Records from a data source
------------------------------

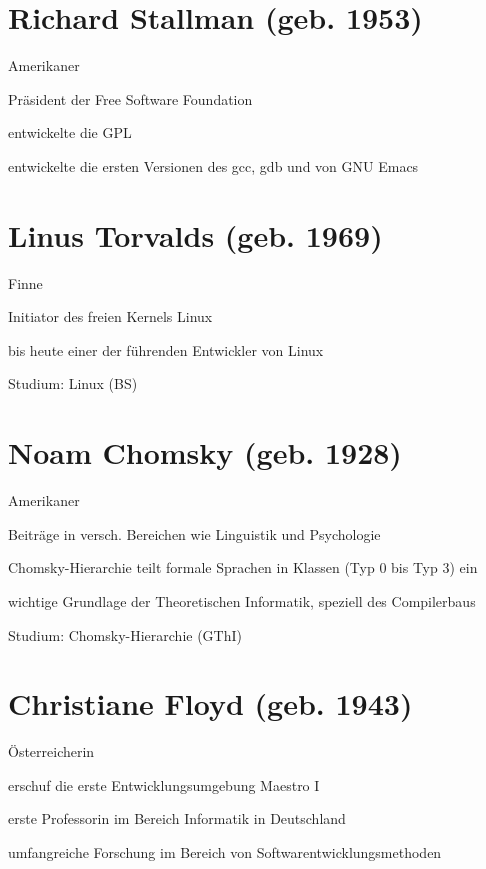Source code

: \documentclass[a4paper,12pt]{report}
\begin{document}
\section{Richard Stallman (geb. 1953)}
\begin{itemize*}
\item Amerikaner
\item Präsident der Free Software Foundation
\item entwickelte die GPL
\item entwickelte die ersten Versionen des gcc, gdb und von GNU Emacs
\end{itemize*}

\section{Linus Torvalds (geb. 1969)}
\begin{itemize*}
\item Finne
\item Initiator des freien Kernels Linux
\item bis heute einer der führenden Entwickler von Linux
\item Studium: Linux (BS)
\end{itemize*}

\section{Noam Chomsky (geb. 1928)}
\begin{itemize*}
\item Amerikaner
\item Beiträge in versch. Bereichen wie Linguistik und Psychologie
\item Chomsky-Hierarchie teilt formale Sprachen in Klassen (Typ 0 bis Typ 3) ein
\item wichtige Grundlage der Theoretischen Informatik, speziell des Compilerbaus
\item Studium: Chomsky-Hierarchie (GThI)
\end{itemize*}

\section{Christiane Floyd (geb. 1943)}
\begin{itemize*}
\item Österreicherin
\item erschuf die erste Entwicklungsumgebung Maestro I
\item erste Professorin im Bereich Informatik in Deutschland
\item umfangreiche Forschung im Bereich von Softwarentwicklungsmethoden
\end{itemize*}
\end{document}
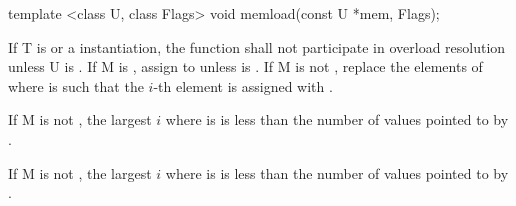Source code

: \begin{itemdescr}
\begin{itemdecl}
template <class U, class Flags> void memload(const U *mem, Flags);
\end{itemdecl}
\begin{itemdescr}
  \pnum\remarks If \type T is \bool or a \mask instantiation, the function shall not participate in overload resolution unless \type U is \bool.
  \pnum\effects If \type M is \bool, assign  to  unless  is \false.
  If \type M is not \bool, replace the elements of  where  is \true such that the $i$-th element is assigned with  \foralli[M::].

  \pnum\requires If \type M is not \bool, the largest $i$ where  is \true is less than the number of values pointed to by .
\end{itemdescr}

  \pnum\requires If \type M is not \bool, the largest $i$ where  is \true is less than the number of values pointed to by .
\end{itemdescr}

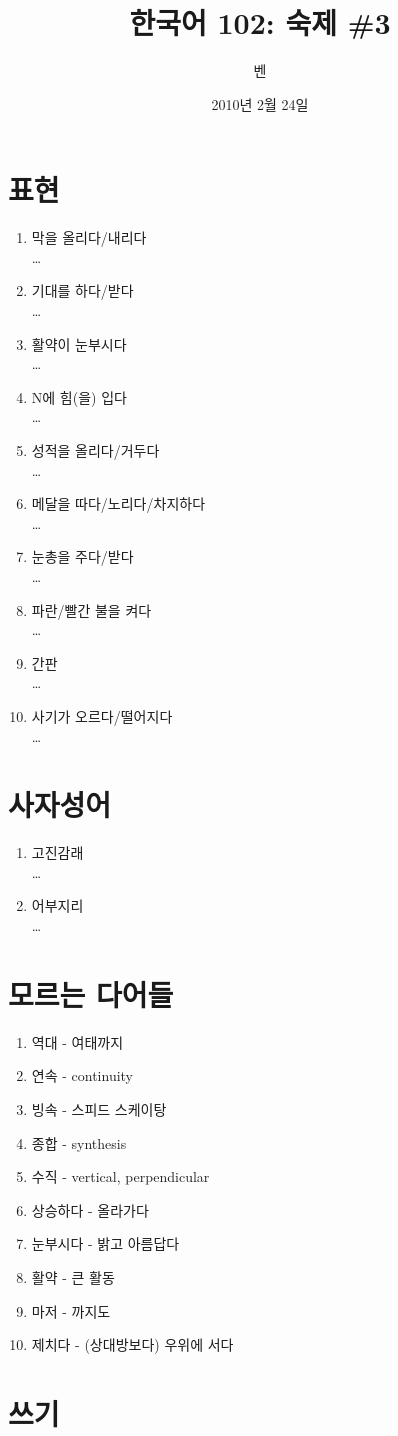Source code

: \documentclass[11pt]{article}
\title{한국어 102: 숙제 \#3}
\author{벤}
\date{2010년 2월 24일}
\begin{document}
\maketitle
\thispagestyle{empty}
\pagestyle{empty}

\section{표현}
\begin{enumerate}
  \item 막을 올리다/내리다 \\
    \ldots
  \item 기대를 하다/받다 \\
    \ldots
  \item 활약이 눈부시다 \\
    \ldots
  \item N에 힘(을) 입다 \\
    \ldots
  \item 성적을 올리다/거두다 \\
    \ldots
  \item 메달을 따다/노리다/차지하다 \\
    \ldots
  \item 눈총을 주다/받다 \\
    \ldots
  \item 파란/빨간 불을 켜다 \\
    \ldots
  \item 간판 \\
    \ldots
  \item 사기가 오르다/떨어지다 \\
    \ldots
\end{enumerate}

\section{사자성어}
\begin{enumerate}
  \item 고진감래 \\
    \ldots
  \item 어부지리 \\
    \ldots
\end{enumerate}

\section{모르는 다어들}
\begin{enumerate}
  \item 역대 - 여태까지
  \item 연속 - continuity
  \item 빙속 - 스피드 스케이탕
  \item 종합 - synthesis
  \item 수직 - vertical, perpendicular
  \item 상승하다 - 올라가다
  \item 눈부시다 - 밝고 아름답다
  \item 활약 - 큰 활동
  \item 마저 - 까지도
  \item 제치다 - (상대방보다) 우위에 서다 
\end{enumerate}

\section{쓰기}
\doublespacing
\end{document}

------------------------------

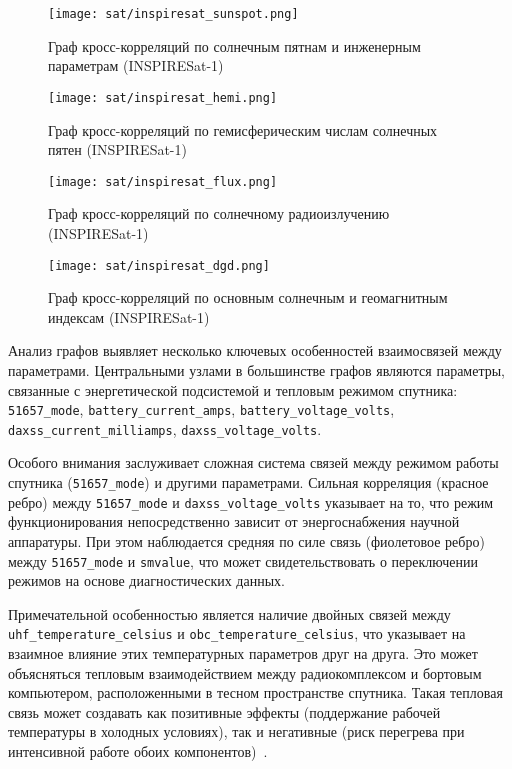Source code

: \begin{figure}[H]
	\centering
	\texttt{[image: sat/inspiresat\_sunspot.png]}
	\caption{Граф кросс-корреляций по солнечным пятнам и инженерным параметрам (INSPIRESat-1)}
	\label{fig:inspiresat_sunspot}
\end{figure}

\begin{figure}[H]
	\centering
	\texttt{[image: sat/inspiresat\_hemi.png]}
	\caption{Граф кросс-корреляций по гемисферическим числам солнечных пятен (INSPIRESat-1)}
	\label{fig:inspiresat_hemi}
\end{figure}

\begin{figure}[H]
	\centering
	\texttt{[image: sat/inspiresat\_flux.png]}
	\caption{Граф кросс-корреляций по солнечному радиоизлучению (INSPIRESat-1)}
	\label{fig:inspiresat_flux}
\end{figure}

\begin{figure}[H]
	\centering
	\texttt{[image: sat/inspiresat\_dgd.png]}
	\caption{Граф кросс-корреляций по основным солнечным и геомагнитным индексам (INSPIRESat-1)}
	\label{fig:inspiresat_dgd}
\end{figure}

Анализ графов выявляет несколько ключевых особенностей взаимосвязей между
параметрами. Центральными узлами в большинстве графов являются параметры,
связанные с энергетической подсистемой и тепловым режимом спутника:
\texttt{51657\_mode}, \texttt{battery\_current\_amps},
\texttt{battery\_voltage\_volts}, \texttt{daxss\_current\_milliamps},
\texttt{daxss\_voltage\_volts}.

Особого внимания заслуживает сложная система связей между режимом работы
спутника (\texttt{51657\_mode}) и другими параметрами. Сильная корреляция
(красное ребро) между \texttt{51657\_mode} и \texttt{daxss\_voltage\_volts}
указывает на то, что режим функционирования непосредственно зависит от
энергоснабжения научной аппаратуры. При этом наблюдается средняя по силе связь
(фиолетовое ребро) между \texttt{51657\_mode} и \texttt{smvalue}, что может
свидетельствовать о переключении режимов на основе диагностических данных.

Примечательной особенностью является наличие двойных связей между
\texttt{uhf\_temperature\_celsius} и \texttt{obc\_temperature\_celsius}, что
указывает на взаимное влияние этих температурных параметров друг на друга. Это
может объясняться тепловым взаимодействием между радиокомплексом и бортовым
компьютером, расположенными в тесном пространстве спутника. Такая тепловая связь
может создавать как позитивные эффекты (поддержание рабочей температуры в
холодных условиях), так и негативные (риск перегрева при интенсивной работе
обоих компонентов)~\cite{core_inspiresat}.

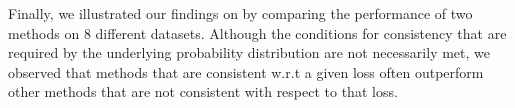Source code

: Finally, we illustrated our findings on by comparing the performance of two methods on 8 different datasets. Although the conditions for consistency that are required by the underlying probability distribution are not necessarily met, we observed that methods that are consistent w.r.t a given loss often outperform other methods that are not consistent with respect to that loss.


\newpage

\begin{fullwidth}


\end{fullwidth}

------------------------------

(WHAT YOU SHOULD DO):
State the number of lines in the data that include the string "корреляций", and add nothing else.

(TASK SOLUTION):
4